Nur der Monat Mai sei in Indien im Durchschnitt noch heißer, als der April - im Normalfall sollten vor Ort um die 40 Grad herrschen. "Mit dem April wäre ich gar nicht glücklich, denn da wird es sehr heiß", so der Verbandschef, der aber auch klarstellte: "Wenn es bei April bleibt, werden wir auch dann fahren. Ich glaube aber, dass die kühleren Monate bessere Daten für Indien wären. Vielleicht im März, oder wir fahren eben wieder im Oktober, November oder Dezember."
Whiting wird bereits erwartet
Mit dem Premierenrennen am 30. Oktober 2011 sei man vor diesem Hintergrund selbstredend vollends einverstanden und würde sich darauf freuen, den internationalen Zuschauern eine spektakuläre Show zu bieten. "Ich war schon auf jeder Rennstrecke auf dieser Welt und das hier wird wirklich einer der schnellsten Kurse überhaupt sein", versprach Chandhok, der meinte: "Ich glaube es wird ganz einfach phänomenal. Es wird viele Überholmanöver geben."
Die Vorbereitungen vor Ort würden derweil auf Hochtouren und wie geplant verlaufen. Die Strecke würde auch die neusten Standards der FIA erfüllen.
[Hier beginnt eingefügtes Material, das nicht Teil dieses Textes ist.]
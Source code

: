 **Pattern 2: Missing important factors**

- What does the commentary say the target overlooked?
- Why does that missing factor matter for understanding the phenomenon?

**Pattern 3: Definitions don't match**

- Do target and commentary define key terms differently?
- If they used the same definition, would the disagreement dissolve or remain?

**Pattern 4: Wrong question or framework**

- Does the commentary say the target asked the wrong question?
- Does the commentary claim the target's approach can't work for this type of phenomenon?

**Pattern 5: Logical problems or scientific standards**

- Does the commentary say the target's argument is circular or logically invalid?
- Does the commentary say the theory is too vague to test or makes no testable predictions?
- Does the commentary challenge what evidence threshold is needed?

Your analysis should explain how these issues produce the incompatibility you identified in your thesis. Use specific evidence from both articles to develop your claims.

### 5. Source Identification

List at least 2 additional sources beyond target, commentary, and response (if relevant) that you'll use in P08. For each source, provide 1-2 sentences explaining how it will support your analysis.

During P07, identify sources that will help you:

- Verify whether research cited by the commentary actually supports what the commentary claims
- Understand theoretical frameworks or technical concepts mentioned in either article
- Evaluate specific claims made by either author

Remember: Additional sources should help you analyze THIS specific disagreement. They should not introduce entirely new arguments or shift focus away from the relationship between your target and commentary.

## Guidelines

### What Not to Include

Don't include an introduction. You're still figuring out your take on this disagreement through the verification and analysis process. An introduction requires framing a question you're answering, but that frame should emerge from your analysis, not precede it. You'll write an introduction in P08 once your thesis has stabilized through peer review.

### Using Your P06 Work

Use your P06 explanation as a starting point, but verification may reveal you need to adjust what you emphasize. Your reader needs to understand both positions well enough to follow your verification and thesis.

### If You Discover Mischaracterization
Anfang September soll dann durch FIA-Renndirektor Charlie Whiting die finale Streckenabnahme erfolgen. "Er besucht Ende des Monats Korea und auf seinem Rückflug macht er in Neu-Delhi Station. Für die FIA macht das am meisten Sinn", so der Inder, der anfügte: "Es ist alles nur noch ein reines Prozedere und der Tag der Abnahme lediglich Formsache."